Data records:
★ ★ ★ ★ ★

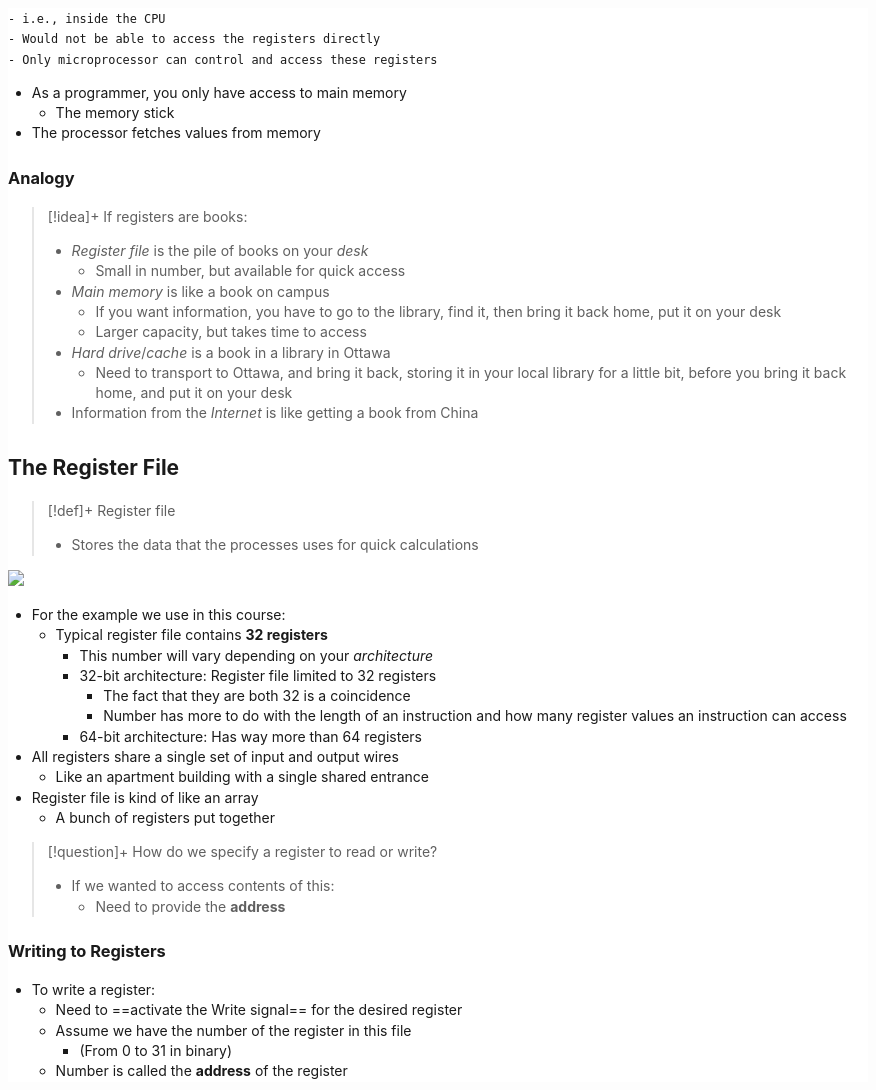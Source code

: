     - i.e., inside the CPU
    - Would not be able to access the registers directly
    - Only microprocessor can control and access these registers
- As a programmer, you only have access to main memory
    - The memory stick
- The processor fetches values from memory

### Analogy

> [!idea]+ If registers are books:
> - *Register file* is the pile of books on your *desk*
>     - Small in number, but available for quick access
> - *Main memory* is like a book on campus
>     - If you want information, you have to go to the library, find it, then bring it back home, put it on your desk
>     - Larger capacity, but takes time to access
> - *Hard drive*/*cache* is a book in a library in Ottawa
>     - Need to transport to Ottawa, and bring it back, storing it in your local library for a little bit, before you bring it back home, and put it on your desk
> - Information from the *Internet* is like getting a book from China

## The Register File

> [!def]+ Register file
> - Stores the data that the processes uses for quick calculations

![](https://i.imgur.com/Pbh8lm7.png)


- For the example we use in this course:
    - Typical register file contains **32 registers**
        - This number will vary depending on your *architecture*
        - 32-bit architecture: Register file limited to 32 registers
            - The fact that they are both 32 is a coincidence
            - Number has more to do with the length of an instruction and how many register values an instruction can access
        - 64-bit architecture: Has way more than 64 registers
- All registers share a single set of input and output wires
    - Like an apartment building with a single shared entrance
- Register file is kind of like an array
    - A bunch of registers put together

> [!question]+ How do we specify a register to read or write?
> - If we wanted to access contents of this:
>     - Need to provide the **address**

### Writing to Registers

- To write a register:
    - Need to ==activate the Write signal== for the desired register
    - Assume we have the number of the register in this file
        - (From $0$ to $31$ in binary)
    - Number is called the **address** of the register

★ ★ ★ ★ ★

WHAT TO PRODUCE:
Copy out all the data exactly. No images belong in the copy.

ANSWER SECTION:
Source code

:     - i.e., inside the CPU
    - Would not be able to access the registers directly
    - Only microprocessor can control and access these registers
- As a programmer, you only have access to main memory
    - The memory stick
- The processor fetches values from memory

### Analogy

> [!idea]+ If registers are books:
> - *Register file* is the pile of books on your *desk*
>     - Small in number, but available for quick access
> - *Main memory* is like a book on campus
>     - If you want information, you have to go to the library, find it, then bring it back home, put it on your desk
>     - Larger capacity, but takes time to access
> - *Hard drive*/*cache* is a book in a library in Ottawa
>     - Need to transport to Ottawa, and bring it back, storing it in your local library for a little bit, before you bring it back home, and put it on your desk
> - Information from the *Internet* is like getting a book from China

## The Register File

> [!def]+ Register file
> - Stores the data that the processes uses for quick calculations

![](https://i.imgur.com/Pbh8lm7.png)


- For the example we use in this course:
    - Typical register file contains **32 registers**
        - This number will vary depending on your *architecture*
        - 32-bit architecture: Register file limited to 32 registers
            - The fact that they are both 32 is a coincidence
            - Number has more to do with the length of an instruction and how many register values an instruction can access
        - 64-bit architecture: Has way more than 64 registers
- All registers share a single set of input and output wires
    - Like an apartment building with a single shared entrance
- Register file is kind of like an array
    - A bunch of registers put together

> [!question]+ How do we specify a register to read or write?
> - If we wanted to access contents of this:
>     - Need to provide the **address**

### Writing to Registers

- To write a register:
    - Need to ==activate the Write signal== for the desired register
    - Assume we have the number of the register in this file
        - (From $0$ to $31$ in binary)
    - Number is called the **address** of the register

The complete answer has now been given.